▸ Exercise instructions
Out of the lines below, please list those that hold the string "updatefirmware".

▸ Data shown
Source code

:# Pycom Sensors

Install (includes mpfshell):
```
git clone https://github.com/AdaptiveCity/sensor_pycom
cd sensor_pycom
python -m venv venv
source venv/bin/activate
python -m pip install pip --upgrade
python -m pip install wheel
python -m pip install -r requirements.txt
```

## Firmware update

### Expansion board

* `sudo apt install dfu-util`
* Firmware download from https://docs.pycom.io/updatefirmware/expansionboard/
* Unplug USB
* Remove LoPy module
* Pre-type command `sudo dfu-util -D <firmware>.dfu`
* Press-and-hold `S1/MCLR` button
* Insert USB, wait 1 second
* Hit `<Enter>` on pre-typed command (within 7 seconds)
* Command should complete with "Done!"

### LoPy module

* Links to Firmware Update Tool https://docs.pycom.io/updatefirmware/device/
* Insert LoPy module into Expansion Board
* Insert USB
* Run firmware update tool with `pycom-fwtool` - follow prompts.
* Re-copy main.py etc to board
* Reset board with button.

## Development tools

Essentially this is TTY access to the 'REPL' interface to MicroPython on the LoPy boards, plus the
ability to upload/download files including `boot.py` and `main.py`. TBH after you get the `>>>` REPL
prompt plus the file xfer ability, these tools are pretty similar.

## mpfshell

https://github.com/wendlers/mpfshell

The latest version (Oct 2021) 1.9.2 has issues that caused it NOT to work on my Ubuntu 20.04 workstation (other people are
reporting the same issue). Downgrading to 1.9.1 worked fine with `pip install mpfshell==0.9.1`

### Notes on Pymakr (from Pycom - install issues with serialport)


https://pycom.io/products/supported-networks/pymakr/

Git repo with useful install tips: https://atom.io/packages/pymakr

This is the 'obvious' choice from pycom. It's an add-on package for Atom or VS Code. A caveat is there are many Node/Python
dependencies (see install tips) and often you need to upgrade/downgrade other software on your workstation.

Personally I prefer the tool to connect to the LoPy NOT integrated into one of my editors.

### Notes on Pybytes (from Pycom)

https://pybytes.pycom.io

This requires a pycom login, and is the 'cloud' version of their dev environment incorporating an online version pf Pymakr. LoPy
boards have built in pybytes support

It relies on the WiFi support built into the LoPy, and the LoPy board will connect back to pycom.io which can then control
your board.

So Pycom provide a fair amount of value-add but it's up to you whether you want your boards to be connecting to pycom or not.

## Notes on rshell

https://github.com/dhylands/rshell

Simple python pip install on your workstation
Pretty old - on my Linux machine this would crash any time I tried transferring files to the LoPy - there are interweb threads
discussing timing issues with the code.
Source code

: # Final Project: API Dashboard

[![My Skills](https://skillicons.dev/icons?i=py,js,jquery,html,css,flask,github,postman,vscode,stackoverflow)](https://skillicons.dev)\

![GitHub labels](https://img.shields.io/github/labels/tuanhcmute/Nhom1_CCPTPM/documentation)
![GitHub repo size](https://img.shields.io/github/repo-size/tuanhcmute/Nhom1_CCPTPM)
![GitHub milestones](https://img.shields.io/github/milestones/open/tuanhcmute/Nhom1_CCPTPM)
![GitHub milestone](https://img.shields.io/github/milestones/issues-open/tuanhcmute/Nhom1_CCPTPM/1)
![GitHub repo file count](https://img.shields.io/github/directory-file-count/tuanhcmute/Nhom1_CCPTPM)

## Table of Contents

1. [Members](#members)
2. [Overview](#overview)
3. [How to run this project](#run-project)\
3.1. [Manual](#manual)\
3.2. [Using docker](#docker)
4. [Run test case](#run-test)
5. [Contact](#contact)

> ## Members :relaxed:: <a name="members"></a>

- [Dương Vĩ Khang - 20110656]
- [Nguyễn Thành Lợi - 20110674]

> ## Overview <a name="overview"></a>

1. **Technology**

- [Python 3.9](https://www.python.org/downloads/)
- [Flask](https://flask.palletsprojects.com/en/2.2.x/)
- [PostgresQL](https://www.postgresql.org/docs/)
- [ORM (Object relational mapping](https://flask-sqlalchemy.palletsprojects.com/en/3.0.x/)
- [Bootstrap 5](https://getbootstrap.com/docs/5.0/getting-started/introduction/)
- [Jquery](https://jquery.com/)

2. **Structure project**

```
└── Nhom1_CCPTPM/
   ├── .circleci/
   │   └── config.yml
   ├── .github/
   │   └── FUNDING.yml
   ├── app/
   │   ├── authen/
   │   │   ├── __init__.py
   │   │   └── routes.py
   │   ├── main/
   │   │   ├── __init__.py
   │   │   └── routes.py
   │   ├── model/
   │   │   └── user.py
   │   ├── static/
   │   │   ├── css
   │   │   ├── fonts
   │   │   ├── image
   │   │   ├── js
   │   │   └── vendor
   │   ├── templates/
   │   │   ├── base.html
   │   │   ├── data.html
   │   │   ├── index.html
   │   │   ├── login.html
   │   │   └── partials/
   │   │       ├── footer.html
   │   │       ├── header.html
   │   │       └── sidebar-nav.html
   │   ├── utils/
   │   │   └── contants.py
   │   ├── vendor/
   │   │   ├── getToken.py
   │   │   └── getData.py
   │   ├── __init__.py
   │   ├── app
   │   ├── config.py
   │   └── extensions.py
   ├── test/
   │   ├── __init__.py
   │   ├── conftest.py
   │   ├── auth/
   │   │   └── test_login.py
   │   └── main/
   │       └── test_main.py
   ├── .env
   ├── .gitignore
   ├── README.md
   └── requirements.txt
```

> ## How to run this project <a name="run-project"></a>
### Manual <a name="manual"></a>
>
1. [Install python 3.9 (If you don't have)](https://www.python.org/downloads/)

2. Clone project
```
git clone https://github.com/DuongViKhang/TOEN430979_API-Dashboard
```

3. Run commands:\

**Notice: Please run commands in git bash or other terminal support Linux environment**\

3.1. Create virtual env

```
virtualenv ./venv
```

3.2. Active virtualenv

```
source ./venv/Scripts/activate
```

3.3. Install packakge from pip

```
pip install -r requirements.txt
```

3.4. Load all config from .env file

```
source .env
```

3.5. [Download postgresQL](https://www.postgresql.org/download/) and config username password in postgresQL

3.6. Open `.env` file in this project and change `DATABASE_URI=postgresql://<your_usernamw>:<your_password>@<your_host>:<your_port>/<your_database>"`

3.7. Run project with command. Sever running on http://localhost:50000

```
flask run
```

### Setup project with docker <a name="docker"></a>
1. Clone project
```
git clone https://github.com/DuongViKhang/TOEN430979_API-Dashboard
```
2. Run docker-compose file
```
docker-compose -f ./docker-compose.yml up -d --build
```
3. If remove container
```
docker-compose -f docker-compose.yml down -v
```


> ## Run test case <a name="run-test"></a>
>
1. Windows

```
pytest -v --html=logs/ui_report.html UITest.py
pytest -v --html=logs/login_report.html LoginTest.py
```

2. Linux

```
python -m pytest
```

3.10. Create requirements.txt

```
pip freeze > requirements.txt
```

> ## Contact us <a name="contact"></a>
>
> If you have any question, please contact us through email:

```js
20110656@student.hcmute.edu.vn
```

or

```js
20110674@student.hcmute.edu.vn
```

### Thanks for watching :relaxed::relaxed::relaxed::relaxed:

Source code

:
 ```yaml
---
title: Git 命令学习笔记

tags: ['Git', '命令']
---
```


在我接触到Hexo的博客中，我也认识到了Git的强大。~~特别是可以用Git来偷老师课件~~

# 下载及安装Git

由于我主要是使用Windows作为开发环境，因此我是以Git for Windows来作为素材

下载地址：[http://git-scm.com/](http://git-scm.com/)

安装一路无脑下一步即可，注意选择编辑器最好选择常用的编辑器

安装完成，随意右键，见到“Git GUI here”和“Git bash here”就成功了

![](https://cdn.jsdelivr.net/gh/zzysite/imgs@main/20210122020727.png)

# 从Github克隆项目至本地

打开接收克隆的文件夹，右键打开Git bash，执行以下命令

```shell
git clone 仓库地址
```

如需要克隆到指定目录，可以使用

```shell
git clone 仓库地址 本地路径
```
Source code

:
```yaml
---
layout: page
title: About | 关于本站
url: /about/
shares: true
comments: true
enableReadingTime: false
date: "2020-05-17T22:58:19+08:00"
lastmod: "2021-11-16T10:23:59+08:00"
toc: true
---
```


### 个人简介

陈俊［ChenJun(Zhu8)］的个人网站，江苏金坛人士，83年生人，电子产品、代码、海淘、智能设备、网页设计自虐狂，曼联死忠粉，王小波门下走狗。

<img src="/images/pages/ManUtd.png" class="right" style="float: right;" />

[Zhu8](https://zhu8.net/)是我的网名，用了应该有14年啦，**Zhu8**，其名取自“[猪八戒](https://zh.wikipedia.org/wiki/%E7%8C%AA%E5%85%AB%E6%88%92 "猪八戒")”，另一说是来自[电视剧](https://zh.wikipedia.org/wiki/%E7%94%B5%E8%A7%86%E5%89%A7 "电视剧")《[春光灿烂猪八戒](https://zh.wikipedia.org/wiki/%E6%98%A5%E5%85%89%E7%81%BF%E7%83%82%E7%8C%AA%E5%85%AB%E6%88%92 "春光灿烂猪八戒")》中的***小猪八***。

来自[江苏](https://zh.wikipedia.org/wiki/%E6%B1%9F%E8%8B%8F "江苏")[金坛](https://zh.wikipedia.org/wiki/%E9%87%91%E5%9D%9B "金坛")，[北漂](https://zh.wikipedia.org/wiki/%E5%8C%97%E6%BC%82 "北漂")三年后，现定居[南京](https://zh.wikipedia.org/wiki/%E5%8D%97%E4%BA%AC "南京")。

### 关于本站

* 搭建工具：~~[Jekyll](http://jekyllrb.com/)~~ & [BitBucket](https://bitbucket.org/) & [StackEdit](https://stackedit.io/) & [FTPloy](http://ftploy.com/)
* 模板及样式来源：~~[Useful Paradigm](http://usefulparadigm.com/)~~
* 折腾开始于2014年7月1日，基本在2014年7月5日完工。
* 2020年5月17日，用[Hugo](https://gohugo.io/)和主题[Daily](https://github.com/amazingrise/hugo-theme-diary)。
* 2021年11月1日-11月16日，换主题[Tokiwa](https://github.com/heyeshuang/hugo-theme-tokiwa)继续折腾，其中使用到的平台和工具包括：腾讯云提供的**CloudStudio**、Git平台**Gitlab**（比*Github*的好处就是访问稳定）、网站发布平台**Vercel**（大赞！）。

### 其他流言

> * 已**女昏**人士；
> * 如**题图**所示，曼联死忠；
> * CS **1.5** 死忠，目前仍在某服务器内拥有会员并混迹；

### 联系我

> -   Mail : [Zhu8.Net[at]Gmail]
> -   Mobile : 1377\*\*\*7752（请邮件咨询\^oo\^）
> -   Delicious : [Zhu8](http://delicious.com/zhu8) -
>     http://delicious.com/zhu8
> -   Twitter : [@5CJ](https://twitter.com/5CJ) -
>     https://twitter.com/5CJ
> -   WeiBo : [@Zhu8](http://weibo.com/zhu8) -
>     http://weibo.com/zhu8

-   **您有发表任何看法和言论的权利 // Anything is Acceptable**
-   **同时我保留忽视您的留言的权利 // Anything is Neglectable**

▸ The answer
* Firmware download from https://docs.pycom.io/updatefirmware/expansionboard/
* Links to Firmware Update Tool https://docs.pycom.io/updatefirmware/device/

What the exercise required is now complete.